Friday, 26 March 2010

Hanoi and around

Vietnam is a nation of early risers - and I'm talking roughly 5am throughout the week, and I was surprised to discover that this trend continues in the north where it is much cooler and less humid than the south. As a result, Ben and I have been setting alarms for between 6 and 7.30am every day for at least the last week. Therefore, we took the opportunity to have a lie in in Hanoi, and a lazy day mainly involving, breakfast, lunch, a relaxed stroll around the pretty lake in the Old Quarter, dinner and beers. Fantastic! In the evening we ventured to the 'famous' water puppets.... Girls - you did not miss much!
In line with our recent excursions, we decided to rent (yet another) motorbike to explore the area around Hanoi, in particular the small handicraft villages in the nearby countryside. We visited a ceramics village (Ba Trang), a silk village (Van Phuc) and a SNAKE village (Le Mat) - but cowered when offered live snake for lunch. (Gross) highlight of the day was happening upon a local village's lunchtime cock-fighting session, where about 100 men were gathered around the small ring watching the cocks fight. As the only girl there, I moonlighted as the main attraction for the first 5 minutes after our arrival, but then things carried on as normal, wagers were placed and the local kids jostled to get in my camera shot. An interesting, if distasteful, stop on our journey...
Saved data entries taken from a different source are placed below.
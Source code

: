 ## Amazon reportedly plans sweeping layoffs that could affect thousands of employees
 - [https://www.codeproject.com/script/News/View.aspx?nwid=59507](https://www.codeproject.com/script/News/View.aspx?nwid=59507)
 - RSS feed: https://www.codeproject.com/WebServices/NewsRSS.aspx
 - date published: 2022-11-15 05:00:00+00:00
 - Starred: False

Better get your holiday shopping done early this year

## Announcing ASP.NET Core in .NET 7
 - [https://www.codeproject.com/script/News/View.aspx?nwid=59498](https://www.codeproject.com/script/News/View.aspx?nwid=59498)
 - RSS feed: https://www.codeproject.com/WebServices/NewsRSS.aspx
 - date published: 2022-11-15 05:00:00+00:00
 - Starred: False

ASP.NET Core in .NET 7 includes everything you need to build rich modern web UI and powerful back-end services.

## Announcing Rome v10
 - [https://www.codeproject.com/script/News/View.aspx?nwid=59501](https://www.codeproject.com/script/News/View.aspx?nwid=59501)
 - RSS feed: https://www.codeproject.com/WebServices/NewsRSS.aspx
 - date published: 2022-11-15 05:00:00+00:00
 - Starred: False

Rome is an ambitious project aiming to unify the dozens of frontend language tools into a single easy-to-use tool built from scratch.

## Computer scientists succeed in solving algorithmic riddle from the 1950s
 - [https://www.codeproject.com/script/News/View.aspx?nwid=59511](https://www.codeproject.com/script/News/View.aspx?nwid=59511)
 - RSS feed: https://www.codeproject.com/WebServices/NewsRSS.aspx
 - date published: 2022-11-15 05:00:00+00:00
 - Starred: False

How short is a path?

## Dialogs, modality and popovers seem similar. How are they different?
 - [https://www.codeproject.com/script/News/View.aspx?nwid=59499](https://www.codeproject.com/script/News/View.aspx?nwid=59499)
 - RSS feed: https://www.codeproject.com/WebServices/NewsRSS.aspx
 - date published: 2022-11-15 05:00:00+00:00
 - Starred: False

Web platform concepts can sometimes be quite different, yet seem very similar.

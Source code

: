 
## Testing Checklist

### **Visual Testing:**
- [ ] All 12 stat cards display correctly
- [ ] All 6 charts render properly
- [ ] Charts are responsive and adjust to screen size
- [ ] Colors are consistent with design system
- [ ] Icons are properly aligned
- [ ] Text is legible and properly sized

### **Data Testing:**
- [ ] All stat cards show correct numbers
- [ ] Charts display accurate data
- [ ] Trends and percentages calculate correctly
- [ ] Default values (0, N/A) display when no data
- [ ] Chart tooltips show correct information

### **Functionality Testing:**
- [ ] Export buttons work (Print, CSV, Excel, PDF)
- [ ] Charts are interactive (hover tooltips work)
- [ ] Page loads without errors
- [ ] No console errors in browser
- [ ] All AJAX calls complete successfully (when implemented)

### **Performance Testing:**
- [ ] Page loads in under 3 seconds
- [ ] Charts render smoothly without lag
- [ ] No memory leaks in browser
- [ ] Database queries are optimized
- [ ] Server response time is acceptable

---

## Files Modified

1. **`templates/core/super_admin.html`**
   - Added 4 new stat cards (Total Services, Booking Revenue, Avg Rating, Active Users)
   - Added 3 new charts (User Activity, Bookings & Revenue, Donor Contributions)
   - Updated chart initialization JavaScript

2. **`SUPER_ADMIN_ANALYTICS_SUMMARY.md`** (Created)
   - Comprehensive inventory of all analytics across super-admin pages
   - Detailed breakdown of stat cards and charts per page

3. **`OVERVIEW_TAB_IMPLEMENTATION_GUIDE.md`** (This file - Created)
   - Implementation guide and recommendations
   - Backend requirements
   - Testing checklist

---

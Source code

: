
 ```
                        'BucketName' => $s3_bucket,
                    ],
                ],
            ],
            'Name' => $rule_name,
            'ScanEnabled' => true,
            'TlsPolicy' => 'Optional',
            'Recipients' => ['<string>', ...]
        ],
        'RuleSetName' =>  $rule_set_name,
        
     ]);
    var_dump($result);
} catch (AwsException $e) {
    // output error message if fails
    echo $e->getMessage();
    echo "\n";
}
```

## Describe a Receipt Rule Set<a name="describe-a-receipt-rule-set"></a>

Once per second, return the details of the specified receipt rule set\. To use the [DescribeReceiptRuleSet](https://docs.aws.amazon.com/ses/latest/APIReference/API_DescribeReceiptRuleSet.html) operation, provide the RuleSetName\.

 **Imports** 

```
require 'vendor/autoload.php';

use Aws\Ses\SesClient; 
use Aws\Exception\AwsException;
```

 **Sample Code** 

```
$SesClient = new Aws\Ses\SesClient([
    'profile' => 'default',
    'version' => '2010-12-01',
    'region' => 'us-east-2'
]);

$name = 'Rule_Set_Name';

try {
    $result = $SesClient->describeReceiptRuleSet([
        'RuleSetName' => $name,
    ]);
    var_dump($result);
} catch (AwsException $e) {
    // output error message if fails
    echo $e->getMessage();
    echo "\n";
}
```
Unfortunately, our last day in Hanoi did not go as planned, largely because Ho Chi Minh does not receive visitors on a Friday and we had not spotted this in our guidebook... We toured his house on stilts (not that impressive, for the record - but apparently this shows how he was a 'man of the people') and then headed for lunch, a massage and some Bia Hoi. In the end, not a bad way to spend our last day in Vietnam!

In other news, we have had our Tibetan permits issued and they are (hopefully) winging their way to Chengdu as I type - we will hopefully be meeting them there sometime before Monday and then heading to Tibet on Tuesday for 10 days. I'll be back to blogging by email while in China, so apologies in advance for the poor formatting!

Thursday, 25 March 2010

Hanoi has great pavements, but they are useless as they are full of motorbikes!